_Task item:_ When the line containing "I still find" appears in the data below, begin copying there and stop only after the line containing "2. Explain how".

_Information given:_
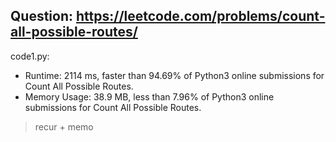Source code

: ## Question: https://leetcode.com/problems/count-all-possible-routes/

code1.py:
* Runtime: 2114 ms, faster than 94.69% of Python3 online submissions for Count All Possible Routes.
* Memory Usage: 38.9 MB, less than 7.96% of Python3 online submissions for Count All Possible Routes.
> recur + memo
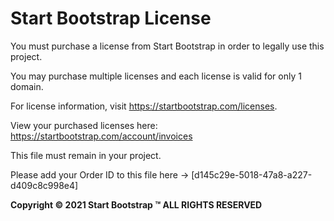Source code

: # Start Bootstrap License

You must purchase a license from Start Bootstrap in order to legally use this project.

You may purchase multiple licenses and each license is valid for only 1 domain.

For license information, visit <https://startbootstrap.com/licenses>.

View your purchased licenses here: <https://startbootstrap.com/account/invoices>

This file must remain in your project.

Please add your Order ID to this file here -> [d145c29e-5018-47a8-a227-d409c8c998e4]

__Copyright &copy; 2021 Start Bootstrap &trade; ALL RIGHTS RESERVED__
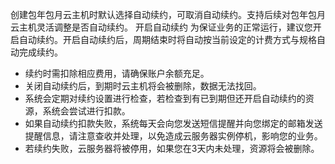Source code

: 创建包年包月云主机时默认选择自动续约，可取消自动续约。支持后续对包年包月云主机灵活调整是否自动续约。
开启自动续约
为保证业务的正常运行，建议您开启自动续约。开启自动续约后，周期结束时将自动按当前设定的计费方式与规格自动完成续约。
*	续约时需扣除相应费用，请确保账户余额充足。
* 关闭自动续约后，到期时云主机将会被删除，数据无法找回。
* 系统会定期对续约设置进行检查，若检查到有已到期但还开启自动续约的资源，系统会尝试进行扣款。
* 如果自动续约扣款失败，系统每天会向您发送短信提醒并向您绑定的邮箱发送提醒信息，请注意查收并处理，以免造成云服务器实例停机，影响您的业务。
* 若续约失败，云服务器将被停用，如果您在3天内未处理，资源将会被删除。
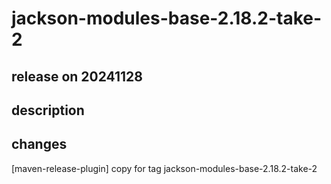 # jackson-modules-base-2.18.2-take-2

## release on 20241128
## description
## changes
[maven-release-plugin] copy for tag jackson-modules-base-2.18.2-take-2

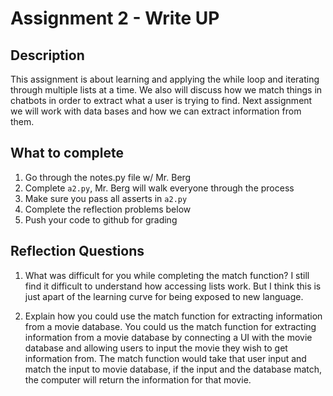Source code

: # Assignment 2 - Write UP

## Description
This assignment is about learning and applying the while loop and iterating through multiple lists at a time.  We also will discuss how we match things in chatbots in order to extract what a user is trying to find.  Next assignment we will work with data bases and how we can extract information from them.

## What to complete
1. Go through the notes.py file w/ Mr. Berg
2. Complete `a2.py`, Mr. Berg will walk everyone through the process
3. Make sure you pass all asserts in `a2.py`
4. Complete the reflection problems below
5. Push your code to github for grading

## Reflection Questions
1. What was difficult for you while completing the match function?
    I still find it difficult to understand how accessing lists work. But I think this is just apart of the learning curve for being exposed to new language. 

2. Explain how you could use the match function for extracting information from a movie database.
    You could us the match function for extracting information from a movie database by connecting a UI with the movie database and allowing users to input the movie they wish to get information from. The match function would take that user input and match the input to movie database, if the input and the database match, the computer will return the information for that movie. 

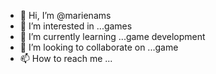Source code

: - 👋 Hi, I’m @marienams
- 👀 I’m interested in ...games
- 🌱 I’m currently learning ...game development
- 💞️ I’m looking to collaborate on ...game
- 📫 How to reach me ...

<!---
marienams/marienams is a ✨ special ✨ repository because its `README.md` (this file) appears on your GitHub profile.
You can click the Preview link to take a look at your changes.
--->
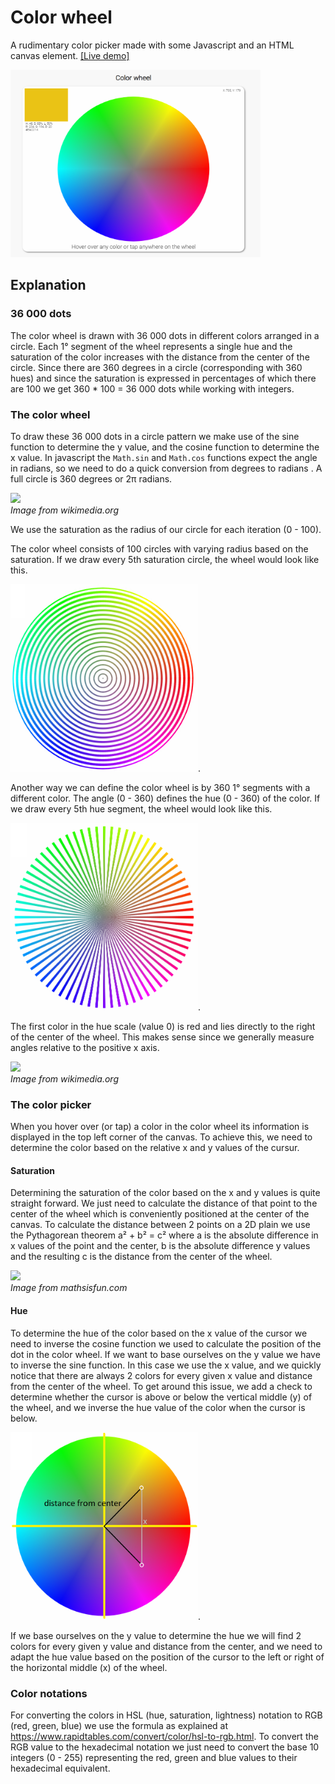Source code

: # Color wheel
A rudimentary color picker made with some Javascript and an HTML canvas 
element. [[Live demo]](https://jbrems.github.io/color-wheel/index.html)

<img src="/readme-img/color_wheel.png" width="400" height="300" alt=""/>

## Explanation

### 36 000 dots
The color wheel is drawn with 36 000 dots in different colors arranged in a
circle. Each 1° segment of the wheel represents a single hue and the
saturation of the color increases with the distance from the center of the
circle. Since there are 360 degrees in a circle (corresponding with 360 hues)
and since the saturation is expressed in percentages of which there are 100
we get 360 * 100 = 36 000 dots while working with integers.

### The color wheel
To draw these 36 000 dots in a circle pattern we make use of the sine 
function to determine the y value, and the cosine function to determine the
x value. In javascript the `Math.sin` and `Math.cos` functions expect the
angle in radians, so we need to do a quick conversion from degrees to radians
. A full circle is 360 degrees or 2π radians.

![](https://upload.wikimedia.org/wikipedia/commons/thumb/7/72/Sinus_und_Kosinus_am_Einheitskreis_1.svg/250px-Sinus_und_Kosinus_am_Einheitskreis_1.svg.png)  
*Image from wikimedia.org*

We use the saturation as the radius of our circle for each iteration
(0 - 100).

The color wheel consists of 100 circles with varying radius based on the
saturation. If we draw every 5th saturation circle, the wheel would look like
this.

<img src="/readme-img/saturation_circles.png" width="300" height="300" alt=""/>.  

Another way we can define the color wheel is by 360 1° segments with a 
different color. The angle (0 - 360) defines the hue (0 - 360) of the color.
If we draw every 5th hue segment, the wheel would look like this.

<img src="/readme-img/hue_slices.png" width="300" height="300" alt=""/>.  

The first color in the hue scale (value 0) is red and lies directly to the
right of the center of the wheel. This makes sense since we generally measure
angles relative to the positive x axis.

![](https://upload.wikimedia.org/wikipedia/commons/thumb/e/ec/TrigFunctionDiagram.svg/220px-TrigFunctionDiagram.svg.png)  
*Image from wikimedia.org*

### The color picker
When you hover over (or tap) a color in the color wheel its information is
displayed in the top left corner of the canvas. To achieve this, we need to
determine the color based on the relative x and y values of the cursur.

#### Saturation
Determining the saturation of the color based on the x and y values is quite
straight forward. We just need to calculate the distance of that point to the
center of the wheel which is conveniently positioned at the center of the
canvas. To calculate the distance between 2 points on a 2D plain we use the
Pythagorean theorem a² + b² = c² where a is the absolute difference in x 
values of the point and the center, b is the absolute difference y values and
the resulting c is the distance from the center of the wheel.

![](https://www.mathsisfun.com/algebra/images/dist-2-points-b.gif)  
*Image from mathsisfun.com*

#### Hue
To determine the hue of the color based on the x value of the cursor we need
to inverse the cosine function we used to calculate the position of the dot
in the color wheel. If we want to base ourselves on the y value we have to
inverse the sine function. In this case we use the x value, and we quickly
notice that there are always 2 colors for every given x value and distance
from the center of the wheel. To get around this issue, we add a check to
determine whether the cursor is above or below the vertical middle (y) of the
wheel, and we inverse the hue value of the color when the cursor is below.

<img src="/readme-img/2_colors_for_x.png" width="300" height="300" alt=""/>.  

If we base ourselves on the y value to determine the hue we will find 2
colors for every given y value and distance from the center, and we need to
adapt the hue value based on the position of the cursor to the left or right
of the horizontal middle (x) of the wheel.

### Color notations
For converting the colors in HSL (hue, saturation, lightness) notation to
RGB (red, green, blue) we use the formula as explained at
https://www.rapidtables.com/convert/color/hsl-to-rgb.html. To convert the
RGB value to the hexadecimal notation we just need to convert the base 10
integers (0 - 255) representing the red, green and blue values to their 
hexadecimal equivalent.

_Solution for this problem:_
    I still find it difficult to understand how accessing lists work. But I think this is just apart of the learning curve for being exposed to new language. 

2. Explain how you could use the match function for extracting information from a movie database.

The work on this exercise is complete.